Apache Spark Ecosystem
Being part of the Big data platform, Apache Spark provides an interface for programming entire clusters with implicit data parallelism and fault-tolerance.
Apache spark is a unified framework that can handle data in both batch mode and real-time streaming. It has been built on top of Scala and runs on a JVM.
It has library components such as Spark SQL to handle structured data, spark streaming for near real-time data processing and MIib for machine learning with industry-wide accepted algorithms built-in and Graphx for graph processing and computation related to graphs.
Spark is a distributed computational engine, addressing the resilience and compute requirements. It has a driver program in the spark shell that creates a spark context from the developer submitted programs and the cluster manager manages communication and coordination with the resources like the worker nodes to execute the tasks in each of the nodes.
Spark SQL is a Spark module for structured data processing. It provides a programming abstraction called DataFrames and can also act as distributed SQL query engine. It enables unmodified Hadoop Hive queries to run up to 100x faster on existing deployments and data. It also provides powerful integration with the rest of the Spark ecosystem.
Many applications need the ability to process and analyze not only batch data but also streams of new data in real-time. Running on top of Spark, Spark Streaming enables powerful interactive and analytical applications across both streaming and historical data while inheriting Spark’s ease of use and fault tolerance characteristics.
Machine learning has quickly emerged as a critical piece in mining Big Data for actionable insights. Built on top of Spark, MLlib is a scalable machine learning library that delivers both high-quality algorithms and blazing speed. The library is usable in Java, Scala, and Python as part of Spark applications, so that you can include it incomplete workflows.
GraphX is a graph computation engine built on top of Spark that enables users to interactively build, transform and reason about graph-structured data at scale. It comes complete with a library of common algorithms.
Shasta Tek on Apache Spark
We have migrated the complete Data integration, reporting and analytics developed in MS SQL Server to Hadoop and Apache framework for a leading Telecom service provider.
Our main concern is to maintain speed in processing large datasets in terms of waiting time between queries and waiting time to run the program.
It handles in two ways - One is storage and second is processing. We are processing the streaming ETL data on a daily basis.

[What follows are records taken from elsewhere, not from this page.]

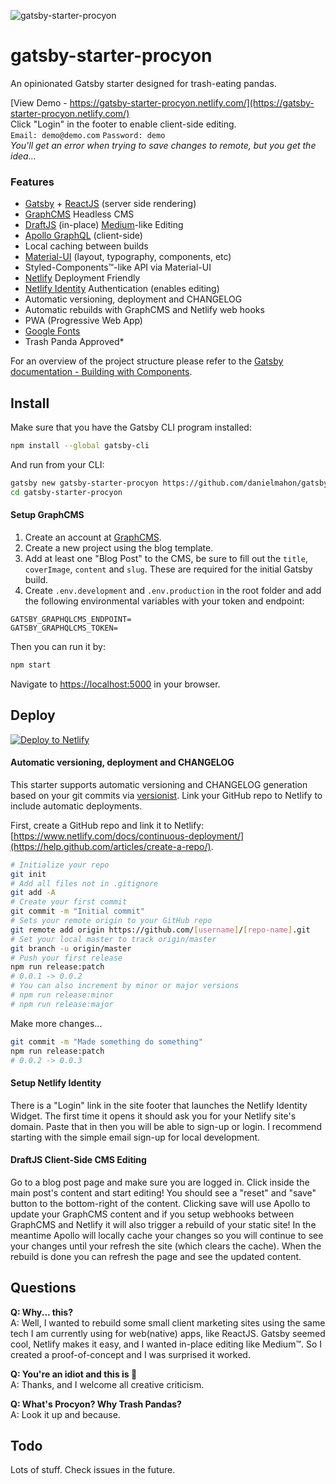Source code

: ![gatsby-starter-procyon](https://github.com/danielmahon/gatsby-starter-procyon/raw/master/static/logo.png)

# gatsby-starter-procyon

An opinionated Gatsby starter designed for trash-eating pandas.

[View Demo - https://gatsby-starter-procyon.netlify.com/](https://gatsby-starter-procyon.netlify.com/)  
Click "Login" in the footer to enable client-side editing.  
`Email: demo@demo.com` `Password: demo`  
_You'll get an error when trying to save changes to remote, but you get the idea..._

### Features

* [Gatsby](https://www.gatsbyjs.org/) + [ReactJS](https://reactjs.org/) (server side rendering)
* [GraphCMS](https://graphcms.com/) Headless CMS
* [DraftJS](https://draftjs.org/) (in-place) [Medium](https://medium.com)-like Editing
* [Apollo GraphQL](https://www.apollographql.com/) (client-side)
* Local caching between builds
* [Material-UI](https://material-ui-next.com/) (layout, typography, components, etc)
* Styled-Components™-like API via Material-UI
* [Netlify](https://www.netlify.com/) Deployment Friendly
* [Netlify Identity](https://www.netlify.com/docs/identity/) Authentication (enables editing)
* Automatic versioning, deployment and CHANGELOG
* Automatic rebuilds with GraphCMS and Netlify web hooks
* PWA (Progressive Web App)
* [Google Fonts](https://fonts.google.com/)
* Trash Panda Approved\*

For an overview of the project structure please refer to the [Gatsby documentation - Building with Components](https://www.gatsbyjs.org/docs/building-with-components/).

## Install

Make sure that you have the Gatsby CLI program installed:

```sh
npm install --global gatsby-cli
```

And run from your CLI:

```sh
gatsby new gatsby-starter-procyon https://github.com/danielmahon/gatsby-starter-procyon
cd gatsby-starter-procyon
```

#### Setup GraphCMS

1.  Create an account at [GraphCMS](https://graphcms.com).
2.  Create a new project using the blog template.
3.  Add at least one "Blog Post" to the CMS, be sure to fill out the `title`, `coverImage`, `content` and `slug`. These are required for the initial Gatsby build.
4.  Create `.env.development` and `.env.production` in the root folder and add the following environmental variables with your token and endpoint:

```
GATSBY_GRAPHQLCMS_ENDPOINT=
GATSBY_GRAPHQLCMS_TOKEN=
```

Then you can run it by:

```sh
npm start
```

Navigate to [https://localhost:5000](https://localhost:5000) in your browser.

## Deploy

[![Deploy to Netlify](https://www.netlify.com/img/deploy/button.svg)](https://app.netlify.com/start/deploy?repository=https://github.com/danielmahon/gatsby-starter-procyon)

#### Automatic versioning, deployment and CHANGELOG

This starter supports automatic versioning and CHANGELOG generation based on your git commits via [versionist](https://github.com/resin-io/versionist). Link your GitHub repo to Netlify to include automatic deployments.

First, create a GitHub repo and link it to Netlify:  
[https://www.netlify.com/docs/continuous-deployment/](https://help.github.com/articles/create-a-repo/).

```sh
# Initialize your repo
git init
# Add all files not in .gitignore
git add -A
# Create your first commit
git commit -m "Initial commit"
# Sets your remote origin to your GitHub repo
git remote add origin https://github.com/[username]/[repo-name].git
# Set your local master to track origin/master
git branch -u origin/master
# Push your first release
npm run release:patch
# 0.0.1 -> 0.0.2
# You can also increment by minor or major versions
# npm run release:minor
# npm run release:major
```

Make more changes...

```sh
git commit -m "Made something do something"
npm run release:patch
# 0.0.2 -> 0.0.3
```

#### Setup Netlify Identity

There is a "Login" link in the site footer that launches the Netlify Identity Widget. The first time it opens it should ask you for your Netlify site's domain. Paste that in then you will be able to sign-up or login. I recommend starting with the simple email sign-up for local development.

#### DraftJS Client-Side CMS Editing

Go to a blog post page and make sure you are logged in. Click inside the main post's content and start editing! You should see a "reset" and "save" button to the bottom-right of the content. Clicking save will use Apollo to update your GraphCMS content and if you setup webhooks between GraphCMS and Netlify it will also trigger a rebuild of your static site! In the meantime Apollo will locally cache your changes so you will continue to see your changes until your refresh the site (which clears the cache). When the rebuild is done you can refresh the page and see the updated content.

## Questions

**Q: Why... this?**  
A: Well, I wanted to rebuild some small client marketing sites using the same tech I am currently using for web(native) apps, like ReactJS. Gatsby seemed cool, Netlify makes it easy, and I wanted in-place editing like Medium™. So I created a proof-of-concept and I was surprised it worked.

**Q: You're an idiot and this is :poop:**  
A: Thanks, and I welcome all creative criticism.

**Q: What's Procyon? Why Trash Pandas?**  
A: Look it up and because.

## Todo

Lots of stuff. Check issues in the future.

In Traditional ETL (extract, transform, load) tools used for batch processing in data warehouse environments must read data, convert it to a database compatible format, and then write it to the target database. With Streaming ETL, data is continually cleaned and aggregated before it is pushed into data stores. Code written for ETL is on Scala programming language. Every time program run up to 100 times faster in memory and 10 times faster in a disk. We are using Spark SQL for querying the data via HIVE Query Language and manipulating graphs using GraphX library.